__Aim of the exercise__
Copy nothing but the lines from the opening of the entries through the line that contains "The scan list processing module may", exactly as written. Drop the pictures.

__Material supplied__
● ● ● ●

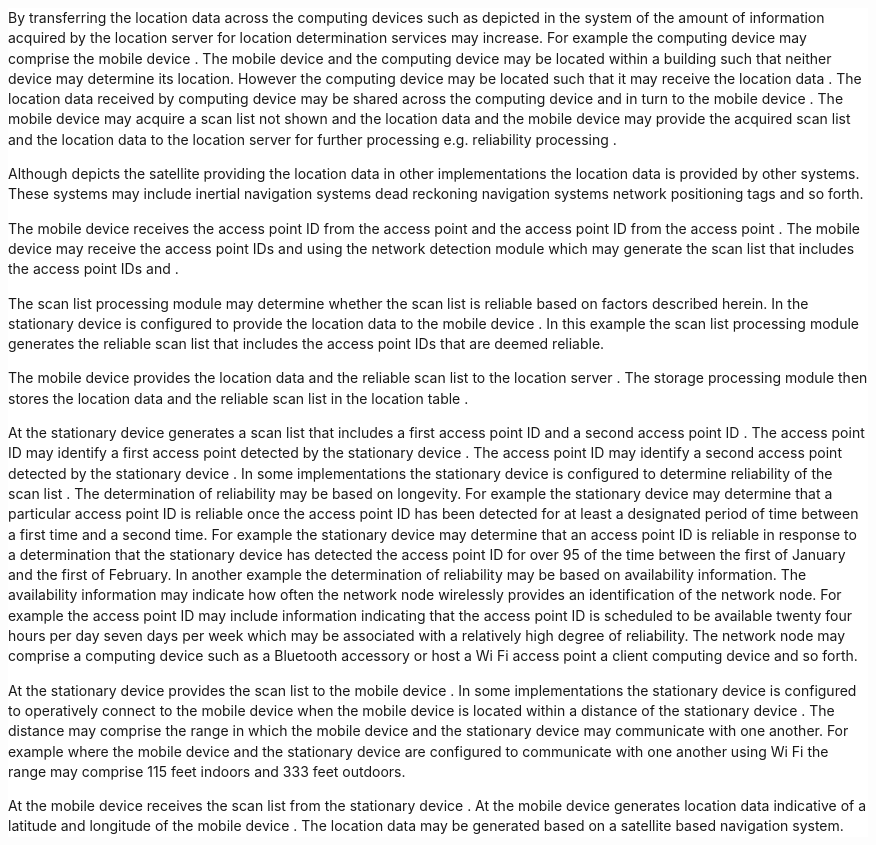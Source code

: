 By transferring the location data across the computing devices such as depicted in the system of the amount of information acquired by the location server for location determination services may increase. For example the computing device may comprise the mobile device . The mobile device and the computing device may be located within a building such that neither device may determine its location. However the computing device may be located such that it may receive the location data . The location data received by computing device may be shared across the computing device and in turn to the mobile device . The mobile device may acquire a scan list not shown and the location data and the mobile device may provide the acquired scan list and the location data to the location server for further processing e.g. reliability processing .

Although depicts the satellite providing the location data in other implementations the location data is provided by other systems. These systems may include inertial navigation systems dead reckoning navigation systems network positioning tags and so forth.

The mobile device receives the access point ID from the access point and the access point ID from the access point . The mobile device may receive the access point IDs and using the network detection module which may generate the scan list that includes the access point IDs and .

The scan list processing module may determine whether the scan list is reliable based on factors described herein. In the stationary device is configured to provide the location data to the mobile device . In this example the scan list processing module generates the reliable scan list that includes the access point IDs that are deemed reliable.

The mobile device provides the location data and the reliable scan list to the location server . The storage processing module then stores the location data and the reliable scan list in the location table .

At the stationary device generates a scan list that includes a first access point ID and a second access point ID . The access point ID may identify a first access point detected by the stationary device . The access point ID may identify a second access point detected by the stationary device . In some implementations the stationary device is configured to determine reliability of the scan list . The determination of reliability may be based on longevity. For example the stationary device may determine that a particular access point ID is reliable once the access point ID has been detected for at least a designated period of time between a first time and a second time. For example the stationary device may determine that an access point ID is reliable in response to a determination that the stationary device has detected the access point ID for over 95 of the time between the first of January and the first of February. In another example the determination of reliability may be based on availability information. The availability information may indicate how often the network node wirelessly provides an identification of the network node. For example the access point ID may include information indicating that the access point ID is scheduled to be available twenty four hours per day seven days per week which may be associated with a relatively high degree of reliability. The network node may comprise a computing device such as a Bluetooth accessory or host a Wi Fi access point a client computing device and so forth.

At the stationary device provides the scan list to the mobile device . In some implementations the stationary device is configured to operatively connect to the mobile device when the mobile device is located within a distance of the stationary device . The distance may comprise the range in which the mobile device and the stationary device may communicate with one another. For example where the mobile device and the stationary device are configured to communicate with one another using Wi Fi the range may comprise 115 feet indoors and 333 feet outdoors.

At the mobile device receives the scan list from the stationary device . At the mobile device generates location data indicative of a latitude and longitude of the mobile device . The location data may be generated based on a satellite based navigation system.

● ● ● ●

__Task result__
Source code

: By transferring the location data across the computing devices such as depicted in the system of the amount of information acquired by the location server for location determination services may increase. For example the computing device may comprise the mobile device . The mobile device and the computing device may be located within a building such that neither device may determine its location. However the computing device may be located such that it may receive the location data . The location data received by computing device may be shared across the computing device and in turn to the mobile device . The mobile device may acquire a scan list not shown and the location data and the mobile device may provide the acquired scan list and the location data to the location server for further processing e.g. reliability processing .

Although depicts the satellite providing the location data in other implementations the location data is provided by other systems. These systems may include inertial navigation systems dead reckoning navigation systems network positioning tags and so forth.

The mobile device receives the access point ID from the access point and the access point ID from the access point . The mobile device may receive the access point IDs and using the network detection module which may generate the scan list that includes the access point IDs and .

The scan list processing module may determine whether the scan list is reliable based on factors described herein. In the stationary device is configured to provide the location data to the mobile device . In this example the scan list processing module generates the reliable scan list that includes the access point IDs that are deemed reliable.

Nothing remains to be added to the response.